We hope to increase our sample size over the next few years as more mutations are reported. We are also establishing a framework to crowdsource patient data by creating an online presence where parents of children with SCN8A mutations can contact researchers and each other for information. Although not ready to publish, we have already collected 33 responses. Future plans also include studying mouse models with different SCN8A mutations.

Abstract for Lay Audience

The brain is a complex organ with many parts and players. Most of it is made up of specialized cells called neurons. The neurons have proteins, called sodium ion channels, that let sodium ions in and out of the cell and affect the cell’s behavior. One special class of sodium ion channels, called voltage­gated sodium ion channels, reacts to the voltage, or difference in charge across the neuron’s membrane, in deciding whether to open or close. The genes that encode these proteins are in the SCN family and their DNA sequences are very similar to each other. The main, alpha subunit of these proteins is large and loops in and out of the neuron through the membrane.

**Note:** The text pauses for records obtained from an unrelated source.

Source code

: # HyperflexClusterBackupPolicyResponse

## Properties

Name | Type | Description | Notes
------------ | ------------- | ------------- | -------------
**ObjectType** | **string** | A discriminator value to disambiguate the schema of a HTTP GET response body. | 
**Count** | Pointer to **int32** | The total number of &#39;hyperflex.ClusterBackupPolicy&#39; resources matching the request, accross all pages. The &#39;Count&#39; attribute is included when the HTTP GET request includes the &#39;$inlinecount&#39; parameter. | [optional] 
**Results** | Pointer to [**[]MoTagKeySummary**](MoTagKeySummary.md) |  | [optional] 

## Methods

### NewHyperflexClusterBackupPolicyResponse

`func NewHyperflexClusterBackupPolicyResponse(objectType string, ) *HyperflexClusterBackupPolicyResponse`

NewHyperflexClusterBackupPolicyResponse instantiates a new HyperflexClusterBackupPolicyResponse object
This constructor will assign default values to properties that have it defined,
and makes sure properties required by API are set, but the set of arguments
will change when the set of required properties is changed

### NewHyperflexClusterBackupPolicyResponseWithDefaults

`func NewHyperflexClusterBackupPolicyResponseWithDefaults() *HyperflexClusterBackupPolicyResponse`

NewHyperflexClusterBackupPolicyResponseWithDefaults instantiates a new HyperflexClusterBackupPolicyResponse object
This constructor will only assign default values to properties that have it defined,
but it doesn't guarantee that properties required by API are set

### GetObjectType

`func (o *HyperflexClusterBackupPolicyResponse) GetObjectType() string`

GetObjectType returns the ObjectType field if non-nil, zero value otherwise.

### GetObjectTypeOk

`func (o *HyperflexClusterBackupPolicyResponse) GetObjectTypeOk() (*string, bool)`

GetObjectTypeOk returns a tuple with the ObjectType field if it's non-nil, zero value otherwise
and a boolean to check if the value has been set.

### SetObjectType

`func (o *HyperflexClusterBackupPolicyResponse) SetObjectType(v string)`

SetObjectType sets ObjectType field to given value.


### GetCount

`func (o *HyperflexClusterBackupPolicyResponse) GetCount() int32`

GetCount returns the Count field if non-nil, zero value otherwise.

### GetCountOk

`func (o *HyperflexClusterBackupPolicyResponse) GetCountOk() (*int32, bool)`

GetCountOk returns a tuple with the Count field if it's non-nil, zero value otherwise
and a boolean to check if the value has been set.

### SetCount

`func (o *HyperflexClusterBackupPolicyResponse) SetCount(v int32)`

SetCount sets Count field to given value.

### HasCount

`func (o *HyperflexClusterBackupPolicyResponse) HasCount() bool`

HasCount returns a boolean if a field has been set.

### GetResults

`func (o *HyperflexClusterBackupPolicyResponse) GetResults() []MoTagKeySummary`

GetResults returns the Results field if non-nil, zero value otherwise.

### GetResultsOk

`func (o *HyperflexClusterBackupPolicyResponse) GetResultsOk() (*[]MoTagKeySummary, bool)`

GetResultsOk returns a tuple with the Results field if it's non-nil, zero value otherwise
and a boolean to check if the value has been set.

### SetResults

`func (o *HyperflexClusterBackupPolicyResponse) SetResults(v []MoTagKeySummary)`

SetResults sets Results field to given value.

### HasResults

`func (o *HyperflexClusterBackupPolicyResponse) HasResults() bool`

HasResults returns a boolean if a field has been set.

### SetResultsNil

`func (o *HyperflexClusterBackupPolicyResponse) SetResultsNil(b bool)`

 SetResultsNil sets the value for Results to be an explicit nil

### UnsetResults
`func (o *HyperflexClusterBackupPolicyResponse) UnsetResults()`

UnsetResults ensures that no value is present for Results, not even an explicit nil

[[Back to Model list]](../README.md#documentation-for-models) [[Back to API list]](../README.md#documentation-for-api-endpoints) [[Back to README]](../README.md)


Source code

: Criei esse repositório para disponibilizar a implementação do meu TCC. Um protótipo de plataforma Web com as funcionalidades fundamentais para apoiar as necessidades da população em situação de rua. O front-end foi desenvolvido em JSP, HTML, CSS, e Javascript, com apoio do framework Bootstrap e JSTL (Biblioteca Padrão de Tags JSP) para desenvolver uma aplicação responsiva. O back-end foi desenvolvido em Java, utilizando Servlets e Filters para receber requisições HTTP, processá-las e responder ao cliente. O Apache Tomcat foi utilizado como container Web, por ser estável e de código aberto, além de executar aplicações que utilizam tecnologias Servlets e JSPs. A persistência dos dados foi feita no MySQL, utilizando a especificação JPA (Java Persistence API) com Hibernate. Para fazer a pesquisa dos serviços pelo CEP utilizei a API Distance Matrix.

One member of the family, SCN1A, is well­studied because mutations in that gene can often lead to Dravet Syndrome, a severe type of epilepsy that begins in infancy. Another member of the family, SCN8A, also causes severe epilepsy in infants, but is not as well­studied. As mutations in other members of the SCN gene family do not cause epilepsy, we will use what we know about SCN1A to help study SCN8A.

Previously, SCN8A studies involved using mouse models to observe what happens to them if one of their two copies of SCN8A was knocked out. Interestingly, instead of seizures, the mice had ataxia, or difficulty in controlling their body movements suggesting a different mechanism or pathway compared to humans. In human patients, seizures appear when the patients have any of the currently 43 known SCN8A mutations. Compare this to the more than a thousand known mutations in SCN1A. To bridge this knowledge gap, we aim to use a Japanese cohort of 270 Dravet Syndrome patients and their respective medical history to characterize the SCN8A mutations, their phenotypes, and ultimately draw patterns and conclusions that may be used to inform clinicians and researchers about new mutations.

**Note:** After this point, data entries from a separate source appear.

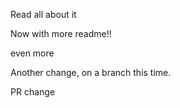 Read all about it

Now with more readme!!

even more

Another change, on a branch this time.

PR change
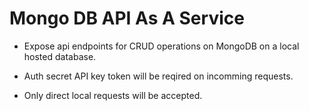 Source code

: # Mongo DB API As A Service


- Expose api endpoints for CRUD operations on MongoDB on a local hosted database.

- Auth secret API key token will be reqired on incomming requests.

- Only direct local requests will be accepted.

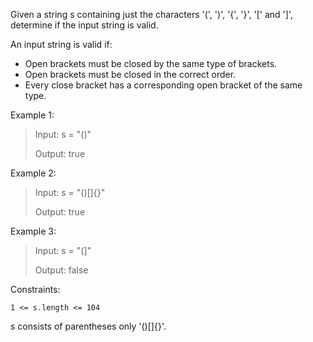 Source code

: Given a string s containing just the characters '(', ')', '{', '}', '[' and ']', determine if the input string is valid.

An input string is valid if:
- Open brackets must be closed by the same type of brackets.
- Open brackets must be closed in the correct order.
- Every close bracket has a corresponding open bracket of the same type.
 

Example 1:
> Input: s = "()"
>
> Output: true


Example 2:
> Input: s = "()[]{}"
>
> Output: true


Example 3:
> Input: s = "(]"
>
> Output: false
 

Constraints:

`1 <= s.length <= 104`

s consists of parentheses only '()[]{}'.
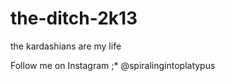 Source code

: the-ditch-2k13
==============

the kardashians are my life

Follow me on Instagram ;*
@spiralingintoplatypus
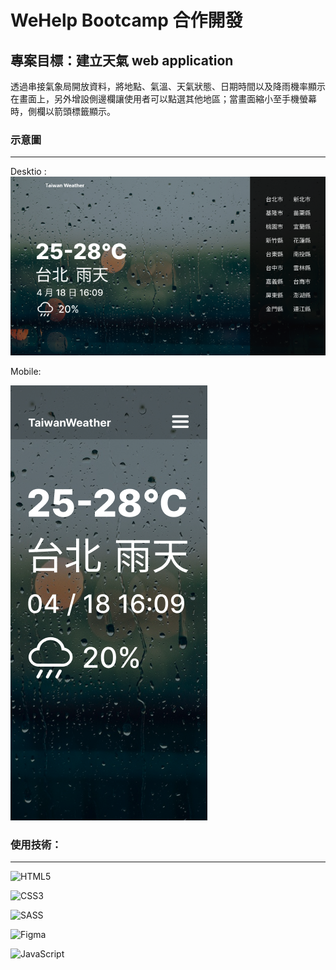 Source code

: # WeHelp Bootcamp 合作開發

## 專案目標：建立天氣 web application

透過串接氣象局開放資料，將地點、氣溫、天氣狀態、日期時間以及降雨機率顯示在畫面上，另外增設側邊欄讓使用者可以點選其他地區；當畫面縮小至手機螢幕時，側欄以箭頭標籤顯示。

### 示意圖

---

Desktio :
![desktop](docs/desktop.png)

Mobile:

![mobile](docs/mobile.png)

### 使用技術：

---

![HTML5](https://img.shields.io/badge/html5-%23E34F26.svg?style=for-the-badge&logo=html5&logoColor=white)

![CSS3](https://img.shields.io/badge/css3-%231572B6.svg?style=for-the-badge&logo=css3&logoColor=white)

![SASS](https://img.shields.io/badge/SASS-hotpink.svg?style=for-the-badge&logo=SASS&logoColor=white)

![Figma](https://img.shields.io/badge/figma-%23F24E1E.svg?style=for-the-badge&logo=figma&logoColor=white)

![JavaScript](https://img.shields.io/badge/javascript-%23323330.svg?style=for-the-badge&logo=javascript&logoColor=%23F7DF1E)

The main difference between SCN1A and SCN8A mutations is that there is only one reported stop­gain mutation for SCN8A while the rest are missense. Comparatively in SCN1A, more than half of the mutations are stop­gain with the other half as missense. The patient with the stop­gain mutation in SCN8A had ataxia instead of epilepsy, suggesting a milder outcome. On the other hand, patients with stop­gain mutations in SCN1A have more severe outcomes than patients with missense mutations. SCN8A mutations are also more likely to appear in the sections of protein that run through the neuron’s membrane, even after correcting for the fact that these sections are three times shorter than the connecting regions (Fisher’s Exact Test, two­sided p­value=0.0034). SCN1A mutations do not have such a difference in where mutations appear (Fisher’s Exact Test, two­sided p­value=0.3829).

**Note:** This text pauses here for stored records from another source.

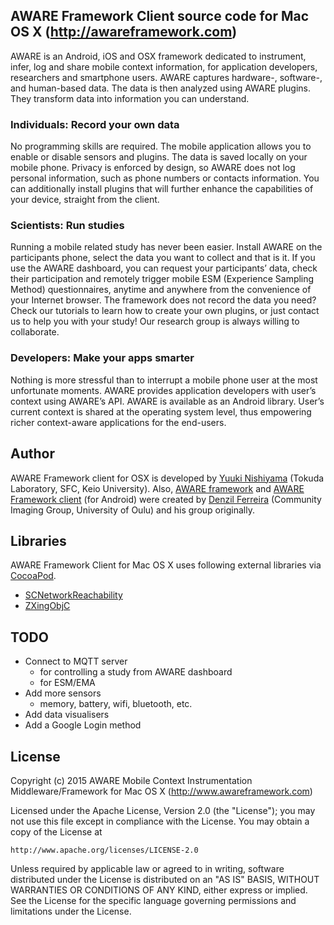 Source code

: ## AWARE Framework Client source code for Mac OS X (http://awareframework.com)
AWARE is an Android, iOS and OSX framework dedicated to instrument, infer, log and share mobile context information, 
for application developers, researchers and smartphone users. AWARE captures hardware-, software-, and human-based data. 
The data is then analyzed using AWARE plugins. They transform data into information you can understand.

### Individuals: Record your own data
No programming skills are required. The mobile application allows you to enable or disable sensors and plugins. The data is saved locally on your mobile phone. Privacy is enforced by design, so AWARE does not log personal information, such as phone numbers or contacts information. You can additionally install plugins that will further enhance the capabilities of your device, straight from the client.

### Scientists: Run studies
Running a mobile related study has never been easier. Install AWARE on the participants phone, select the data you want to collect and that is it. If you use the AWARE dashboard, you can request your participants’ data, check their participation and remotely trigger mobile ESM (Experience Sampling Method) questionnaires, anytime and anywhere from the convenience of your Internet browser. The framework does not record the data you need? Check our tutorials to learn how to create your own plugins, or just contact us to help you with your study! Our research group is always willing to collaborate.

### Developers: Make your apps smarter
Nothing is more stressful than to interrupt a mobile phone user at the most unfortunate moments. AWARE provides application developers with user’s context using AWARE’s API. AWARE is available as an Android library. User’s current context is shared at the operating system level, thus empowering richer context-aware applications for the end-users.

## Author
AWARE Framework client for OSX is developed by [Yuuki Nishiyama](https://www.ht.sfc.keio.ac.jp/~tetujin/) (Tokuda Laboratory, SFC, Keio University). Also, [AWARE framework](http://www.awareframework.com/) and [AWARE Framework client](https://github.com/denzilferreira/aware-client) (for Android) were created by [Denzil Ferreira](http://www.denzilferreira.com/) (Community Imaging Group, University of Oulu) and his group originally.

## Libraries
AWARE Framework Client for Mac OS X uses following external libraries via [CocoaPod](https://cocoapods.org/).
- [SCNetworkReachability](https://github.com/belkevich/reachability-ios)
- [ZXingObjC](https://github.com/zxing/zxing)

## TODO
- Connect to MQTT server
    - for controlling a study from AWARE dashboard
    - for ESM/EMA
- Add more sensors
    - memory, battery, wifi, bluetooth, etc.
- Add data visualisers
- Add a Google Login method

## License
Copyright (c) 2015 AWARE Mobile Context Instrumentation Middleware/Framework for Mac OS X (http://www.awareframework.com)

Licensed under the Apache License, Version 2.0 (the "License");
you may not use this file except in compliance with the License.
You may obtain a copy of the License at

    http://www.apache.org/licenses/LICENSE-2.0

Unless required by applicable law or agreed to in writing, software
distributed under the License is distributed on an "AS IS" BASIS,
WITHOUT WARRANTIES OR CONDITIONS OF ANY KIND, either express or implied.
See the License for the specific language governing permissions and
limitations under the License.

Because the sample size of SCN8A mutations is so small, we hope to collect more mutations as more papers are reported. We are also creating a network for families of patients with SCN8A mutations to share their mutations and experiences with other families and researchers. Currently, 33 families have joined this network. Using this newfound information from human patients, we also hope to rapidly expand the study of new SCN8A mutations using mouse models.